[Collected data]

=-=-=-=-=

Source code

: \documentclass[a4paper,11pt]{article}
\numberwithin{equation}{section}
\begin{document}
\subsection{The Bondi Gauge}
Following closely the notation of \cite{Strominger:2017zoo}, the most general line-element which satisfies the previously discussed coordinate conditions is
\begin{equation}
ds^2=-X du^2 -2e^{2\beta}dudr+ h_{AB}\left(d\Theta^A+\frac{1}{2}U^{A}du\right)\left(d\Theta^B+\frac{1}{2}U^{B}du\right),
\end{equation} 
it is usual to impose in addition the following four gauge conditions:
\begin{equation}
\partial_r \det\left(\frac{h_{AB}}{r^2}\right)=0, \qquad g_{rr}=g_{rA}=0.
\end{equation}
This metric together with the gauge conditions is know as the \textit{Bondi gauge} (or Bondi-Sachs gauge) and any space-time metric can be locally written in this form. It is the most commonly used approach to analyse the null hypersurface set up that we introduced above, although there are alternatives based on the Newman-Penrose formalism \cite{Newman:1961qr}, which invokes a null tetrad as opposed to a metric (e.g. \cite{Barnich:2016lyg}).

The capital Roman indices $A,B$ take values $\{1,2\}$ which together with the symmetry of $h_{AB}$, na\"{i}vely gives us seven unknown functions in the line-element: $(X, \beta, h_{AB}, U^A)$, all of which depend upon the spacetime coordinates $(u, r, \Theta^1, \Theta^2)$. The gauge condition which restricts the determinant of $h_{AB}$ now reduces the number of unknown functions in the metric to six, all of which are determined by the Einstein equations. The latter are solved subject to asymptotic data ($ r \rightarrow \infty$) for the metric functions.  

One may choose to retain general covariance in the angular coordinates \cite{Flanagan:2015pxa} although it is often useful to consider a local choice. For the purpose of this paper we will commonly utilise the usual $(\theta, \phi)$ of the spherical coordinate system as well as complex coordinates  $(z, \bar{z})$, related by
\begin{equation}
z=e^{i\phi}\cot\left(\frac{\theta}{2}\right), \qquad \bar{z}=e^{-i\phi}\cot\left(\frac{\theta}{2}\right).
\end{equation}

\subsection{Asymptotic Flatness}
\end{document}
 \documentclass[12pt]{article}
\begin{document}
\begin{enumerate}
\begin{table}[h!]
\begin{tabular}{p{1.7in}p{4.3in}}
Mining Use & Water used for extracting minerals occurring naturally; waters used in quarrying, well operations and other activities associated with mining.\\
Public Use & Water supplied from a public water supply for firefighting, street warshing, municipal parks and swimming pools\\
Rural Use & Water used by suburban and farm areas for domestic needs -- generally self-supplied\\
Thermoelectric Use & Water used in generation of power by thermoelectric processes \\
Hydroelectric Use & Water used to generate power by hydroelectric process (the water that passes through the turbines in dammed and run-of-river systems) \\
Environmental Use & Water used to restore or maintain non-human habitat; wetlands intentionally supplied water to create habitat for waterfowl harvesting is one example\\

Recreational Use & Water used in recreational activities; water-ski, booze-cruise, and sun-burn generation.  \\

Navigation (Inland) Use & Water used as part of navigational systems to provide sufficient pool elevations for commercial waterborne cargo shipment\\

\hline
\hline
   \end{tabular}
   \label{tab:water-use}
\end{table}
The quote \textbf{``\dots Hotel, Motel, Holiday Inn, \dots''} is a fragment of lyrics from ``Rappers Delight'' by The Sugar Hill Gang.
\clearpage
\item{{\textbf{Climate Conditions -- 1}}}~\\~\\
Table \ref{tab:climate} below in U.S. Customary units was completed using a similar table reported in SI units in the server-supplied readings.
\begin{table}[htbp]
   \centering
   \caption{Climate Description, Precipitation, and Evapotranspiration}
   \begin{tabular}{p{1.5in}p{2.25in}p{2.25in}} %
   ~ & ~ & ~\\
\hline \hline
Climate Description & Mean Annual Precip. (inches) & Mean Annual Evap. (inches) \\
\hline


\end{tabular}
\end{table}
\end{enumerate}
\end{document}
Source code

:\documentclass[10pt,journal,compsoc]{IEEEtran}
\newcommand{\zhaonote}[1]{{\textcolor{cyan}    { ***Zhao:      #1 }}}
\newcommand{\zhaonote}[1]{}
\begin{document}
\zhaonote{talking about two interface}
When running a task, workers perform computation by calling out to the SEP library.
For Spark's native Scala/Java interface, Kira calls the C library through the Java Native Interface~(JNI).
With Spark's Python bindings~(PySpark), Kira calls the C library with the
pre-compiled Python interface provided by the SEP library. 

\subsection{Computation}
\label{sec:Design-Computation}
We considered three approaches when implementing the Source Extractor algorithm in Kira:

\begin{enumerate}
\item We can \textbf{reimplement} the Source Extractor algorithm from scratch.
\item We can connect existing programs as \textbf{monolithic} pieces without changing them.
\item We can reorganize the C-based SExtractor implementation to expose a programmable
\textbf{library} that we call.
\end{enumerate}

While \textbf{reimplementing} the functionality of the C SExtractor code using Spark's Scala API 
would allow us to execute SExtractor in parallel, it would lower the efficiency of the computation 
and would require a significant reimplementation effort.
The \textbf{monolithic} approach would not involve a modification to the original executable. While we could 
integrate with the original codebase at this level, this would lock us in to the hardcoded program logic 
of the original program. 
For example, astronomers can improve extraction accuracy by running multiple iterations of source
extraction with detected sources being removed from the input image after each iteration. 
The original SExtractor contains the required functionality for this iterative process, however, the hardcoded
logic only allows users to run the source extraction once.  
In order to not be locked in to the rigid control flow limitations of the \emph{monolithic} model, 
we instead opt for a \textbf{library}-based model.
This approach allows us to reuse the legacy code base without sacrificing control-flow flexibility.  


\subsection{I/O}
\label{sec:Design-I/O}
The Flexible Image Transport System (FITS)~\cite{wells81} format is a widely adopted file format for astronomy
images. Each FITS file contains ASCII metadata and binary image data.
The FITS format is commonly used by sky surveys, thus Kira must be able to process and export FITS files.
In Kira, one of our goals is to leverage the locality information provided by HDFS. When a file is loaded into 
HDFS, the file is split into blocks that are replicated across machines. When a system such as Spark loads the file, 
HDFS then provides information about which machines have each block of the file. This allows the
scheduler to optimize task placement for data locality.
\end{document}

=-=-=-=-=

Within the entries above, find every line where the string "although" occurs, and copy it.

This metric together with the gauge conditions is know as the \textit{Bondi gauge} (or Bondi-Sachs gauge) and any space-time metric can be locally written in this form. It is the most commonly used approach to analyse the null hypersurface set up that we introduced above, although there are alternatives based on the Newman-Penrose formalism \cite{Newman:1961qr}, which invokes a null tetrad as opposed to a metric (e.g. \cite{Barnich:2016lyg}).
One may choose to retain general covariance in the angular coordinates \cite{Flanagan:2015pxa} although it is often useful to consider a local choice. For the purpose of this paper we will commonly utilise the usual $(\theta, \phi)$ of the spherical coordinate system as well as complex coordinates  $(z, \bar{z})$, related by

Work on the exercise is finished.